What to do:
The response must consist of the lines below from the one with "如果要在sql中对两者进行判断，是有区别的：<!-- more -->" through the one with "## 使用COALESCE函数", exactly as they appear and with both ends kept.
(Records for processing)
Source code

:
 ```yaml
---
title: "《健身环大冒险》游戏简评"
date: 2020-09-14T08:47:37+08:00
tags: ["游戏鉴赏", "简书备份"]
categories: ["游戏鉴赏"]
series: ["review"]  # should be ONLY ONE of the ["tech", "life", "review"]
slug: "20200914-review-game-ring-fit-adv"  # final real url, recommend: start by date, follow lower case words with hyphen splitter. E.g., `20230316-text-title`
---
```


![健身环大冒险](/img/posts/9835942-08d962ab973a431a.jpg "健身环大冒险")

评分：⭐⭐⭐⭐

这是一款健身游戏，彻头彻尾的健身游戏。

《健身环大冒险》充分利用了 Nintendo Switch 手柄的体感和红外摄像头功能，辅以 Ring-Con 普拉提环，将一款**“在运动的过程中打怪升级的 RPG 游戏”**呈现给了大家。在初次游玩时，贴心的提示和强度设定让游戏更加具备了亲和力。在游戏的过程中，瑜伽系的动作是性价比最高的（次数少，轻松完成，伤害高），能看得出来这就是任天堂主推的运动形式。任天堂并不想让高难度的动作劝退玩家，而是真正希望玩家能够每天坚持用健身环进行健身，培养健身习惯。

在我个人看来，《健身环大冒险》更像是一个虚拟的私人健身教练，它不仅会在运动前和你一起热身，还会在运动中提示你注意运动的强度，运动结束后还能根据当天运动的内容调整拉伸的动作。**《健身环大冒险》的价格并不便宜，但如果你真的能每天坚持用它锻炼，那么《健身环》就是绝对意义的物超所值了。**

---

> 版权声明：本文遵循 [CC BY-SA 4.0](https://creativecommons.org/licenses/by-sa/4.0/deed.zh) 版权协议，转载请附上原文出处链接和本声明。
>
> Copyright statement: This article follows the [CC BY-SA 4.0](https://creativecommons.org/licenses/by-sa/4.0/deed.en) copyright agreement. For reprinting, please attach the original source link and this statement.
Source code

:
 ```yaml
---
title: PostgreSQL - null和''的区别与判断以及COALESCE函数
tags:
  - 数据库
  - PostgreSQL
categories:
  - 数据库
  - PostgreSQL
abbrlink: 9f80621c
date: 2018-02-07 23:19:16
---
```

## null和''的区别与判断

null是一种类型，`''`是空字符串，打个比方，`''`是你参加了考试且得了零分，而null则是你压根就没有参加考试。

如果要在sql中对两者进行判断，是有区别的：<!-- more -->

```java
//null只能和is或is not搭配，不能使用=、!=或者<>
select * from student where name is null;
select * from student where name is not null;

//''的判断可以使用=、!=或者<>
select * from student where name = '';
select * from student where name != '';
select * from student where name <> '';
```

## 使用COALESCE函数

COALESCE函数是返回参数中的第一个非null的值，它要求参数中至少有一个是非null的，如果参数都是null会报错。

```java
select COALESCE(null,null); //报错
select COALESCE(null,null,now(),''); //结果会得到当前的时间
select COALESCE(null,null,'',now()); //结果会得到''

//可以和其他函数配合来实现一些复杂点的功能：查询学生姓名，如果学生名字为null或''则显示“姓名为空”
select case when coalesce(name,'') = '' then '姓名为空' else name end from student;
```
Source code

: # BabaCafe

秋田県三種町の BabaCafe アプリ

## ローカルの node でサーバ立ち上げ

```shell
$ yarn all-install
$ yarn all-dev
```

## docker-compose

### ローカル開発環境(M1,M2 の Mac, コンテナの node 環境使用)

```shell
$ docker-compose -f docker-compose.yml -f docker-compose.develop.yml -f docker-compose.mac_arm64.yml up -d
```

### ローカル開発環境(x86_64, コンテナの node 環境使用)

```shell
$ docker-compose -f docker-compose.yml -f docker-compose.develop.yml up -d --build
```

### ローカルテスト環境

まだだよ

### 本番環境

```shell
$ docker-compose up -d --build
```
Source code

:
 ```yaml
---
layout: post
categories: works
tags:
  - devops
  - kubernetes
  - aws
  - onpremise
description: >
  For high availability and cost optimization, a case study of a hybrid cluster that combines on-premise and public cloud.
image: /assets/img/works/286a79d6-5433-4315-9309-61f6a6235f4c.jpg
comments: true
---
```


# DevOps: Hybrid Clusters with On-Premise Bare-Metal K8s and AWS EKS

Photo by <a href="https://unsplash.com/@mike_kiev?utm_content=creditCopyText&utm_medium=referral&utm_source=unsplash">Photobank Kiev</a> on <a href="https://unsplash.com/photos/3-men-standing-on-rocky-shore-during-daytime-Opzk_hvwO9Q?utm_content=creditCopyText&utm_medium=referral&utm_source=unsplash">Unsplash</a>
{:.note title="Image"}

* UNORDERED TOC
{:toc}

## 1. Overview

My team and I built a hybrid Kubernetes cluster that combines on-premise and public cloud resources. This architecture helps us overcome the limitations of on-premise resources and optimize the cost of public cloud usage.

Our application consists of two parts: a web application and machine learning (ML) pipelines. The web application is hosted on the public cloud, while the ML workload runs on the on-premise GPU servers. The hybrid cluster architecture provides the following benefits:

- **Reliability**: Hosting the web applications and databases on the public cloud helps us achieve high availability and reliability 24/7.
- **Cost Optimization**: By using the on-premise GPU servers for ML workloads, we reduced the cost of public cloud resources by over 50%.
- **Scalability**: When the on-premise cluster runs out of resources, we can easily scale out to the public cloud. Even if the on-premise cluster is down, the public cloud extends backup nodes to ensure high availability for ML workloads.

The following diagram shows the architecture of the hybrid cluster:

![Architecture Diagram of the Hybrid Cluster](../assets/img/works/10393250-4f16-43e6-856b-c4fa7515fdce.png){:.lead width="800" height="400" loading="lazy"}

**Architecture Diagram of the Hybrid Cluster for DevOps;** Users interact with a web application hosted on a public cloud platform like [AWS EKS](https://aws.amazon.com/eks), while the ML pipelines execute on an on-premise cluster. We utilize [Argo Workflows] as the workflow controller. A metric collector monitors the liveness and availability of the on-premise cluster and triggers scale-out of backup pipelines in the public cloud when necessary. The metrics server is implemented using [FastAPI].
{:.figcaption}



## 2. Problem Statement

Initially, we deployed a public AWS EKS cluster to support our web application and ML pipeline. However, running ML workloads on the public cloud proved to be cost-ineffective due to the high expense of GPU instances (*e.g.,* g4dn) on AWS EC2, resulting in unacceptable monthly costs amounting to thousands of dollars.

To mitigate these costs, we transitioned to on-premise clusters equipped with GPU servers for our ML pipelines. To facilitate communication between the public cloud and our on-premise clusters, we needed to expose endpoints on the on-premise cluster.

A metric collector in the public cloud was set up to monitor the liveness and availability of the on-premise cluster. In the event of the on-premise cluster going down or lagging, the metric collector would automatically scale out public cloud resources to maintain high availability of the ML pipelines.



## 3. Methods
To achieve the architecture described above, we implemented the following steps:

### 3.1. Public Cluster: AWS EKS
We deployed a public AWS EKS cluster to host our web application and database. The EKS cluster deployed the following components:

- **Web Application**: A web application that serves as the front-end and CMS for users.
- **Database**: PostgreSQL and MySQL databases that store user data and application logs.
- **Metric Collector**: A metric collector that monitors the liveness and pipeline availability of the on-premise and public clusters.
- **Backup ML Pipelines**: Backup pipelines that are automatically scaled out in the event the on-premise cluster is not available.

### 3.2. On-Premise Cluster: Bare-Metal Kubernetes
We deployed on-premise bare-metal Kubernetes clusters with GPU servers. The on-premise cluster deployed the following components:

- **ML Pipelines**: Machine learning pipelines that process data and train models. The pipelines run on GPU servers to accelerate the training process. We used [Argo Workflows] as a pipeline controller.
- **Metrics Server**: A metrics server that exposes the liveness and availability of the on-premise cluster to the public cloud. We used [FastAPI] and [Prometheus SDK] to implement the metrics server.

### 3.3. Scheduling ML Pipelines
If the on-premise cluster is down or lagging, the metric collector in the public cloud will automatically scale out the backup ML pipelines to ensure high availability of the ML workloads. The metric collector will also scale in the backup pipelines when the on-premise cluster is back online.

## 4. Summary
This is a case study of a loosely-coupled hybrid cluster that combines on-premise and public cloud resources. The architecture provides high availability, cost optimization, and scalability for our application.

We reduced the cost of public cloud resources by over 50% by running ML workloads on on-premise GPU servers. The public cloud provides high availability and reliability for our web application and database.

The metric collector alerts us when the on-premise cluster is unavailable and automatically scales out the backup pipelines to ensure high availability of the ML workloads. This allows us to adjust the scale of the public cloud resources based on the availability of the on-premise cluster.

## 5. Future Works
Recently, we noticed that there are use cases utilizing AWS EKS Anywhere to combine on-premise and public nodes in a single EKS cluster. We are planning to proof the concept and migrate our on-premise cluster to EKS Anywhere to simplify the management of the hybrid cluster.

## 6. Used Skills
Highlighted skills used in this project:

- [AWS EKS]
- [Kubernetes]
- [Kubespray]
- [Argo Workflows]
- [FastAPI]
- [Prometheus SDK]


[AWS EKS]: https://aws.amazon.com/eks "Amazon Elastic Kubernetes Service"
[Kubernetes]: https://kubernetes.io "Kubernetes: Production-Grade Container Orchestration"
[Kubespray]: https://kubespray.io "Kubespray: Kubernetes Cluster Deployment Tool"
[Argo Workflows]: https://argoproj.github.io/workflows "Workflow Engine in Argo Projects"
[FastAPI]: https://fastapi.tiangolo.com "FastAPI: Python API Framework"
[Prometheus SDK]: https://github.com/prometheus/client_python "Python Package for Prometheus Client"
(End Records for processing)
Completed task:
如果要在sql中对两者进行判断，是有区别的：<!-- more -->

```java
//null只能和is或is not搭配，不能使用=、!=或者<>
select * from student where name is null;
select * from student where name is not null;

//''的判断可以使用=、!=或者<>
select * from student where name = '';
select * from student where name != '';
select * from student where name <> '';
```

## 使用COALESCE函数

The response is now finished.